In the latest Real Estate Investment Forecast report, the firm also highlights that while UK property yields in several sectors have fallen to record lows (e.g. London offices, industrial), the gap to gilts has not. Despite further increases in gilt rates this year, Colliers predicts a general hardening of property yields in 2022. At the all-property levels, yields will move from 5.15 per cent at the end of 2021 to 4.87 per cent this year.
Oliver Kolodseike, director in the Research & Economics team at Colliers, comments: “Although gilt rates are rising and yields are still compressing, we believe that the gilt to yield gap will settle at around 270bps.
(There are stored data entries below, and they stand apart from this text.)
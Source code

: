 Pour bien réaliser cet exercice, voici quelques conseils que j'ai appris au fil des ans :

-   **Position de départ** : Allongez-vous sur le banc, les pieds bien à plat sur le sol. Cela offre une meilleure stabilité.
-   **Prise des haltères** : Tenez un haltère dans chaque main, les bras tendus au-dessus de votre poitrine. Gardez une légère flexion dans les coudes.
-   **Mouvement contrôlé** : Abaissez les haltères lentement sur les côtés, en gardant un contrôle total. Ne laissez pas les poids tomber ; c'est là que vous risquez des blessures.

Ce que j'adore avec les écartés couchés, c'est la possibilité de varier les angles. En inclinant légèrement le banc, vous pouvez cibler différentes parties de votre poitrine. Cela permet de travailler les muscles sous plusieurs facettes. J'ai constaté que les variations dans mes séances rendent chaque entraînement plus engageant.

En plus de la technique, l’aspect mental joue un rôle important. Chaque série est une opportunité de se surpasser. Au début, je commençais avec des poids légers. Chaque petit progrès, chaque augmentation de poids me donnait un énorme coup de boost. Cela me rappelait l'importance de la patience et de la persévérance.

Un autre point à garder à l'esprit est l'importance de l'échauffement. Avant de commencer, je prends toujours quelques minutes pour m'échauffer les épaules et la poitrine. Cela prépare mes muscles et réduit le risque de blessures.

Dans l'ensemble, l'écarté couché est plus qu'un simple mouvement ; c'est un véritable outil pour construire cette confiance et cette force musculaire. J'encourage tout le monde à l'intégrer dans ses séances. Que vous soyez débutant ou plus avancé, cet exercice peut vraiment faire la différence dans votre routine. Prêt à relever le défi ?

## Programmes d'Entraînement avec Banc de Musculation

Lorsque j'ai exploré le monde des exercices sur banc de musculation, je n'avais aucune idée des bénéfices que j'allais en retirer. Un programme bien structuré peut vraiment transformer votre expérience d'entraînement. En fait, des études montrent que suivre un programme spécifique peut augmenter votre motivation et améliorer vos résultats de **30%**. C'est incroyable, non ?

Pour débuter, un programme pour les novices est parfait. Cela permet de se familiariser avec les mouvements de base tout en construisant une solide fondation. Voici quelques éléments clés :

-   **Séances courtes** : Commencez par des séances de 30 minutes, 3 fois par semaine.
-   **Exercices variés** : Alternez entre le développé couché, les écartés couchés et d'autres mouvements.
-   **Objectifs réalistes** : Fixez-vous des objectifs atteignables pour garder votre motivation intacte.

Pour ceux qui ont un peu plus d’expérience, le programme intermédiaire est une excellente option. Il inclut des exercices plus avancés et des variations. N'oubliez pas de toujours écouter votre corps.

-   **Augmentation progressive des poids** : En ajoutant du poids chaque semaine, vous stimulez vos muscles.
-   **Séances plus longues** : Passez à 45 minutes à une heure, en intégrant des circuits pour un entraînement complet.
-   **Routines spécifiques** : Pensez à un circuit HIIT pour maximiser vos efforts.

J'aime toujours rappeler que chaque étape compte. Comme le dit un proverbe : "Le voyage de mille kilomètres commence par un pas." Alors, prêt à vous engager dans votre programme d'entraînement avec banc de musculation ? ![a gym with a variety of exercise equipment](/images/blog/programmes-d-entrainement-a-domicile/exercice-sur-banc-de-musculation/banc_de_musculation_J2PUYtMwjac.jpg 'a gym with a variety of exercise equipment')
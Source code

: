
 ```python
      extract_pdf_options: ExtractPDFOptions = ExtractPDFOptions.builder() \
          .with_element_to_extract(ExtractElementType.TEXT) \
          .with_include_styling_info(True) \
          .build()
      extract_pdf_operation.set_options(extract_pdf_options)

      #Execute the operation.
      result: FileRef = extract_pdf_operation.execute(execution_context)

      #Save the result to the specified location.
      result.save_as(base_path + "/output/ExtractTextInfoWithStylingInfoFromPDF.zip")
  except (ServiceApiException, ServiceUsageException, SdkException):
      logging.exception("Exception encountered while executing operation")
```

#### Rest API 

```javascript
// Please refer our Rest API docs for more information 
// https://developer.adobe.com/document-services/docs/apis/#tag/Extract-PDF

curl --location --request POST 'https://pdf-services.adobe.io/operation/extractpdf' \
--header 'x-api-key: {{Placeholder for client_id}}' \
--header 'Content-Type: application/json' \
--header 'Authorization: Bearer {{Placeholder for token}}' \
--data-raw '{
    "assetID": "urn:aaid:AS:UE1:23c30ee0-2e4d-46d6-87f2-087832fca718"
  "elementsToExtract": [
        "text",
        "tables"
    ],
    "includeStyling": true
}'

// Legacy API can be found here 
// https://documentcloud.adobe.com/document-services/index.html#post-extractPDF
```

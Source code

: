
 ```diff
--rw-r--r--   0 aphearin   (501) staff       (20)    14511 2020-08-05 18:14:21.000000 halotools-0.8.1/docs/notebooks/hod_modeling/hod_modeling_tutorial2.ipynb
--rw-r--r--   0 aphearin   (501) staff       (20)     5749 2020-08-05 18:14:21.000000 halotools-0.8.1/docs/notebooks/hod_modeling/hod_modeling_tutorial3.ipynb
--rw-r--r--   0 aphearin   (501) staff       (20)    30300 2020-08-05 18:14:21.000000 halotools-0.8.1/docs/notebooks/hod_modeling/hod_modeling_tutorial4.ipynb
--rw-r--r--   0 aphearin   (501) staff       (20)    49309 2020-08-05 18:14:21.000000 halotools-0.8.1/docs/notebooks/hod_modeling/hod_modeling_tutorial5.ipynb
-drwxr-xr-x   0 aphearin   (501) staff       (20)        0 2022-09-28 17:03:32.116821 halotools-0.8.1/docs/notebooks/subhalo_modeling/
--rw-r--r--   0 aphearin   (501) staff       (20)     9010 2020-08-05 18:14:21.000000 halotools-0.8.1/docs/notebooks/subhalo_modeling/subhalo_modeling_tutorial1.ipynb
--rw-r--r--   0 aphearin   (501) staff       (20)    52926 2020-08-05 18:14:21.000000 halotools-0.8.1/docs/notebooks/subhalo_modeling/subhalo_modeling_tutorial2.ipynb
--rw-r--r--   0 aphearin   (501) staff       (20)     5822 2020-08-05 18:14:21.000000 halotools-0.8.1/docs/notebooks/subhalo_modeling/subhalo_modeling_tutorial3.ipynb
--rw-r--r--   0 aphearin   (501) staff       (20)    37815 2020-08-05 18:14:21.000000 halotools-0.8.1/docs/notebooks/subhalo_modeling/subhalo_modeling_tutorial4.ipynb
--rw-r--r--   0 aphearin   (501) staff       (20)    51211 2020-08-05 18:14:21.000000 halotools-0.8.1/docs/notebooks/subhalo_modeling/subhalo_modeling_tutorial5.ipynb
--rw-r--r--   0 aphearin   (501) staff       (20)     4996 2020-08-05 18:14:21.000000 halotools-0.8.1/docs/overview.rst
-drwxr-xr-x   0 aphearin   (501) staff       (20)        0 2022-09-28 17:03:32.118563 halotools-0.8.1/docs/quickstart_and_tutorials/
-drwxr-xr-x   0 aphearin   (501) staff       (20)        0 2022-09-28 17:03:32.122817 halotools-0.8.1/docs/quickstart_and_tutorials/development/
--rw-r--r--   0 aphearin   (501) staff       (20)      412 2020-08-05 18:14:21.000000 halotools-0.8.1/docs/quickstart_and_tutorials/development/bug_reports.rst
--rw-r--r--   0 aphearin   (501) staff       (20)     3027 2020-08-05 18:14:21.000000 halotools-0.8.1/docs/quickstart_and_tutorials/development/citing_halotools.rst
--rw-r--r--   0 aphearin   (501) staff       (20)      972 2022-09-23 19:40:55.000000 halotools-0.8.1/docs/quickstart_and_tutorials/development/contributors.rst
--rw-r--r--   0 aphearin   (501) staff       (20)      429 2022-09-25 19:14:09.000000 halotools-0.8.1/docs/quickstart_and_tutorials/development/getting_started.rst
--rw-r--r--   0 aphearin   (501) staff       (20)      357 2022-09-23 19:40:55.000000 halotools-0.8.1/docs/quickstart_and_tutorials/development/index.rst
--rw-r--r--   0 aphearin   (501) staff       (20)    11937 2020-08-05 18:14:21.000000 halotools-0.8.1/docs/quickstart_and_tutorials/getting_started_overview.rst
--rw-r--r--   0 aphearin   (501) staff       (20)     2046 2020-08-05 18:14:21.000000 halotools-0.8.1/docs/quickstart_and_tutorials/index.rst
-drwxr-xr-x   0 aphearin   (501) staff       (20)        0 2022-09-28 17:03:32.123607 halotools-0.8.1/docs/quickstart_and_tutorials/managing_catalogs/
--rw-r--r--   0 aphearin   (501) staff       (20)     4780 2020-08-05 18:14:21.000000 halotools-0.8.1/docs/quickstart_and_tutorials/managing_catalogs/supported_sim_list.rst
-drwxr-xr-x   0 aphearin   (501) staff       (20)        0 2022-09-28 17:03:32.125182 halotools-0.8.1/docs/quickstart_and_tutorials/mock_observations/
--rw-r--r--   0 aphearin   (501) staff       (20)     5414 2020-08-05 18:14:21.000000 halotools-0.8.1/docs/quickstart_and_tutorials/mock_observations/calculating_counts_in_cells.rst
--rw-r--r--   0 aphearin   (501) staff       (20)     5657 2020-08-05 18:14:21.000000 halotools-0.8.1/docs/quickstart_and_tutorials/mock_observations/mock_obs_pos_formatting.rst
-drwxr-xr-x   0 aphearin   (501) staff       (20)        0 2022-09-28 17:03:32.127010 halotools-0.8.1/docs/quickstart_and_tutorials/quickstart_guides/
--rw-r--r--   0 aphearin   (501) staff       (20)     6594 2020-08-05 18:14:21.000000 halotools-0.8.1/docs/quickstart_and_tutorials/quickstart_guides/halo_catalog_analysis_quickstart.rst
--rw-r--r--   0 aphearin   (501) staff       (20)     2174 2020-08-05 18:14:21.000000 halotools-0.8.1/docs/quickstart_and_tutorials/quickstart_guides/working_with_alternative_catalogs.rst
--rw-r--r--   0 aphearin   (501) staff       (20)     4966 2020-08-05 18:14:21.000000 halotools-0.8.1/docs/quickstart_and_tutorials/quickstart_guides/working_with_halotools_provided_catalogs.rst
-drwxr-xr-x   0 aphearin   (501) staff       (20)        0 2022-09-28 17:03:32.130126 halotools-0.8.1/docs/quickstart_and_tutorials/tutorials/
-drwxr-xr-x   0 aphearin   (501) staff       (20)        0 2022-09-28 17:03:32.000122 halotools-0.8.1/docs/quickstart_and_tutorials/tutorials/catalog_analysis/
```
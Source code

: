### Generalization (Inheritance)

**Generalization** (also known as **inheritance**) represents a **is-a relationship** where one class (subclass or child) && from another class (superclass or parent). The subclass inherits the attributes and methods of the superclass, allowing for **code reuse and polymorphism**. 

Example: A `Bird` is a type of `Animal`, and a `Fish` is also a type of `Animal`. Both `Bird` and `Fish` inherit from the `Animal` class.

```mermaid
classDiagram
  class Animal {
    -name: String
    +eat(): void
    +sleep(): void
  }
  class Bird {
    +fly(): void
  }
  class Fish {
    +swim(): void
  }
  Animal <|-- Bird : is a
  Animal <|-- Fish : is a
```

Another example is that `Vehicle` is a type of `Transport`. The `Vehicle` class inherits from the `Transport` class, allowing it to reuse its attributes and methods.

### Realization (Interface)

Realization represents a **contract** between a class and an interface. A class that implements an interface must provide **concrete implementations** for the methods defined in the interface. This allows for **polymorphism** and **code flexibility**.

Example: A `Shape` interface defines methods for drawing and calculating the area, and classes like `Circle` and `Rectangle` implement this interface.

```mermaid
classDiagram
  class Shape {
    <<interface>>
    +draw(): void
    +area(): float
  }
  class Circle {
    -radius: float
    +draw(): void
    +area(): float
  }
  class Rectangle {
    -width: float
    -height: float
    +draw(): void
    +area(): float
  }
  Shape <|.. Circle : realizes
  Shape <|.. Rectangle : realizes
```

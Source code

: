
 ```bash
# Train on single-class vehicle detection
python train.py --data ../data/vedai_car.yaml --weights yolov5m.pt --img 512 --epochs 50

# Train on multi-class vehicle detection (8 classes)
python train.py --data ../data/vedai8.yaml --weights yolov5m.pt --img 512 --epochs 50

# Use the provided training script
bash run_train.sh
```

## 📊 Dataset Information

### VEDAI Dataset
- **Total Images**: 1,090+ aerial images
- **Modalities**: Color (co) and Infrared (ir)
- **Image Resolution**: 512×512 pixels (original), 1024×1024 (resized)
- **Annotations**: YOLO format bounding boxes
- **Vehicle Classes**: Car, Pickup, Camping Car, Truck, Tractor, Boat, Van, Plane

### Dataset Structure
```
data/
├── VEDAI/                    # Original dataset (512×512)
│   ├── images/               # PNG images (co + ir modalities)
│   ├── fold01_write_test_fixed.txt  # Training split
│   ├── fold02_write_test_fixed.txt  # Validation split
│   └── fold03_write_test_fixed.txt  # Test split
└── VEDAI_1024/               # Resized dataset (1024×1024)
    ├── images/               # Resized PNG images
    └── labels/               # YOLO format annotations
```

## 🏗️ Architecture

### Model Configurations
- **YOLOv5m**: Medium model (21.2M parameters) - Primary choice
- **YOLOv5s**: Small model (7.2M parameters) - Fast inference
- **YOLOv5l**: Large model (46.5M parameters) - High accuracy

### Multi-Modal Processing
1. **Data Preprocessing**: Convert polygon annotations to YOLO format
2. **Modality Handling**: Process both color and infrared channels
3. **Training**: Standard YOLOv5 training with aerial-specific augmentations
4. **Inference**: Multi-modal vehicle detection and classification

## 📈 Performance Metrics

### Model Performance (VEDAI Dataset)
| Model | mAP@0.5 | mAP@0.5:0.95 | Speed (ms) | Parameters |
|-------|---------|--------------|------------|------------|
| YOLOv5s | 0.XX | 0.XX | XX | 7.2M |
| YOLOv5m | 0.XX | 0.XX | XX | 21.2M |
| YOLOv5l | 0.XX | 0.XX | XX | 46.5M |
Negative yield gaps as we have seen in some sectors in 2007 look unlikely given greater equity exposure.
“After a very challenging 18 months during which travel restrictions prevented many overseas investors, especially from the Asia-Pac region, to physically inspect and view buildings, we are now seeing a return of this investor group. The global weight of capital will continue to drive demand for UK commercial real estate.”
The report notes that all-property total returns growth reached a six year high of 16.5 per cent last year, driven by industrial (+36.4 per cent) and retail warehouses (+21.9 per cent) and the firm expects sustained double-digit growth in 2022.